Ollie Glass

Managing data science projects

20th June 2018

Data science and machine learning projects often have high expectations and high failure rates. Ideas seem promising and data scientists start experimenting but struggle to follow through. Projects run on indefinitely without clear goals or deliverables, teams lose direction and momentum, important individual contributors leave. What makes these projects so difficult? How can they be delivered effectively?

In this piece I’ll show how I introduce data science to a company and deliver a project. My projects typically involve creating new features for existing products. I recommend clients start small, so I'll give examples for a three-month project. I’ll describe the tasks and outcomes at each stage, how I manage common risks and challenges, and how I work with stakeholders.

Scoping data projects

While amazing things can be done with data science, many descriptions of it are hyperbolic and don’t help you think clearly about what's possible. Involving a data scientist from the start will let you check the feasibility of ideas and get a sense of the costs, time and chance of success. A data scientist can also suggest different ways to approach a project that you might not have considered.
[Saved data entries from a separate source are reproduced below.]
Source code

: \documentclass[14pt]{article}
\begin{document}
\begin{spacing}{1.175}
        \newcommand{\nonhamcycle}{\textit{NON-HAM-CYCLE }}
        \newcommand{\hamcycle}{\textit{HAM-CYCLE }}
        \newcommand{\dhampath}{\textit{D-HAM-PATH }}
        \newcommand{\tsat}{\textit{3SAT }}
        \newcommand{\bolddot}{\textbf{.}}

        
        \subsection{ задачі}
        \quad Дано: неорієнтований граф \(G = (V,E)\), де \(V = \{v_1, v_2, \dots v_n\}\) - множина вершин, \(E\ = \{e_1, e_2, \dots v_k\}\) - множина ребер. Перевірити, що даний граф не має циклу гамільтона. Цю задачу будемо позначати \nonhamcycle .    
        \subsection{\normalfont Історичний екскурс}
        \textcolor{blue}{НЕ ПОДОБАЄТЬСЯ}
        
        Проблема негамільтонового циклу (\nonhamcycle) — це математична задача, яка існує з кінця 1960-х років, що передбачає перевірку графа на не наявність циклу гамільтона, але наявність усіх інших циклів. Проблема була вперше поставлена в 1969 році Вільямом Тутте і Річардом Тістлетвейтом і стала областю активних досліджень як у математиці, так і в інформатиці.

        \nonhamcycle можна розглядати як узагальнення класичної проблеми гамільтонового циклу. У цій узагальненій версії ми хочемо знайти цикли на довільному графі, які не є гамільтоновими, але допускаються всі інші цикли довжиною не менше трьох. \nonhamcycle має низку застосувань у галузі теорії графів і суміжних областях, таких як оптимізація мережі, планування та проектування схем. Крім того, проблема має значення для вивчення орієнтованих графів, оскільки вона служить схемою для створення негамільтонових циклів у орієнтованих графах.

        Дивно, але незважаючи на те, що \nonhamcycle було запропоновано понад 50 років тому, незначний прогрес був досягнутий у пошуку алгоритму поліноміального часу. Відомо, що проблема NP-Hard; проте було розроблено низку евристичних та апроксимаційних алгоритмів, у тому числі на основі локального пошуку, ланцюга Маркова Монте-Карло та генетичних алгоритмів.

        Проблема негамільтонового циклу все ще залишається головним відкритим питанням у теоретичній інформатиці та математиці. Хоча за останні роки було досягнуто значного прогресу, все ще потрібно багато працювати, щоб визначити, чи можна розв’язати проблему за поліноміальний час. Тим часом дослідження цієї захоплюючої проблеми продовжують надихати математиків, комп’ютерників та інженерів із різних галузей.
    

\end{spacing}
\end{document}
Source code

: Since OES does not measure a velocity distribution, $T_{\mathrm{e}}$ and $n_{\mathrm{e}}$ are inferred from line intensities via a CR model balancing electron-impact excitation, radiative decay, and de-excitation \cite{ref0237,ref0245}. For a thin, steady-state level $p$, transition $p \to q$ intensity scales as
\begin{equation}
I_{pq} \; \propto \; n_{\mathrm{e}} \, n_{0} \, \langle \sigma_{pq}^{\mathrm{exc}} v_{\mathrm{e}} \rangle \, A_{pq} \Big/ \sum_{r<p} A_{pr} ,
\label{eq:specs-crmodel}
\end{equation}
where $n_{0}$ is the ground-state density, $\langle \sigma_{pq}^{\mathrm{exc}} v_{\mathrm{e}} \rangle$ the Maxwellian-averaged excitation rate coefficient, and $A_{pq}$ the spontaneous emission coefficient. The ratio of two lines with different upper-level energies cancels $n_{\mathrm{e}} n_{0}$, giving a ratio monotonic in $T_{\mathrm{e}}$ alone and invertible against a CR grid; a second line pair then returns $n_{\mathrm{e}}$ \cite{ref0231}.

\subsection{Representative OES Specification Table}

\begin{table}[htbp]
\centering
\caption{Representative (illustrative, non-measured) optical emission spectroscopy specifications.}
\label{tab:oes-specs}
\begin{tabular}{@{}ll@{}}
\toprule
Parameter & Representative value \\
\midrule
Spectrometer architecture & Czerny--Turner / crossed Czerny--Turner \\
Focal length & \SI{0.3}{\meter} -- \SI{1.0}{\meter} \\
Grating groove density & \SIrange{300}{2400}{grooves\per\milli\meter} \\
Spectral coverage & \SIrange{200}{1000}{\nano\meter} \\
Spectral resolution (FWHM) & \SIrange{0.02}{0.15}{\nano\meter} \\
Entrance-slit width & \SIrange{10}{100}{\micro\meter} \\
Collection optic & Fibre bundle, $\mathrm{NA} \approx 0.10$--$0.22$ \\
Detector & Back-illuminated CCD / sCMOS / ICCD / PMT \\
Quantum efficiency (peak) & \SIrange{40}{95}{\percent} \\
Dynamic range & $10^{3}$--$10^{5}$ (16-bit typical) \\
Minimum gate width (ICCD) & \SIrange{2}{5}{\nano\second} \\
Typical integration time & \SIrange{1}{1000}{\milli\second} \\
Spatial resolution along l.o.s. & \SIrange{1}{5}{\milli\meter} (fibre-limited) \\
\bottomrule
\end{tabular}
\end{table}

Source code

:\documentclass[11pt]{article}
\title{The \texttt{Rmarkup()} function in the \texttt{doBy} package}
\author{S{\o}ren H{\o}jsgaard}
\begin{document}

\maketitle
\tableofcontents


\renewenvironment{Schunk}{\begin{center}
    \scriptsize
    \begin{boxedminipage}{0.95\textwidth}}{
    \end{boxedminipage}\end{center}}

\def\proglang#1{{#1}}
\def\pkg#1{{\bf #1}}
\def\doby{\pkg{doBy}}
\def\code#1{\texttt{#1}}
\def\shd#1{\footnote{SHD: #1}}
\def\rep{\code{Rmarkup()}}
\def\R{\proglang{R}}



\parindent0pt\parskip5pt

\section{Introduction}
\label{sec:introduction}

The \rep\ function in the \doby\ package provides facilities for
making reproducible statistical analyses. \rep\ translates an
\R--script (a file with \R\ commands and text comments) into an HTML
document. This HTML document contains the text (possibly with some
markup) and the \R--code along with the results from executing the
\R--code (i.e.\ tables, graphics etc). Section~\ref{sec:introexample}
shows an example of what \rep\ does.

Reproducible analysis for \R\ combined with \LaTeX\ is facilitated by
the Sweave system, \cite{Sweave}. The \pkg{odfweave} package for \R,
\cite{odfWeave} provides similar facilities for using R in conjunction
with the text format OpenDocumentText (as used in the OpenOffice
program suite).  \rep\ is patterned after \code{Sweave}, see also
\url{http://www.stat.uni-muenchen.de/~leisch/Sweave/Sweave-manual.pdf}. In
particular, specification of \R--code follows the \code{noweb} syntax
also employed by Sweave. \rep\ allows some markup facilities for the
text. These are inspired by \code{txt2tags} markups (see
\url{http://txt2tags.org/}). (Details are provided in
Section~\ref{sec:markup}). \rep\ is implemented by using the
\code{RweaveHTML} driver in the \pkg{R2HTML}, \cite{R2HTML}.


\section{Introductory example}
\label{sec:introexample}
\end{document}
Some features are a natural fit for data science. Consider a product that lets users send emails campaigns. Users enter times and dates to schedule email sends, and the product keeps records of sent emails and open rates. Using previous open rates to predict the best send times for new emails would make a great feature.

Creating predictive systems is inherently risky. An experienced data scientist can use experience, industry benchmarks and a survey of your data to estimate what’s possible. How much data is needed, how long the work will take and if it will be successful cannot be known for certain, but will become clearer as the research progresses. It’s essential to communicate the risks and possible costs of work clearly so organisations can make informed decisions and set their expectations accordingly.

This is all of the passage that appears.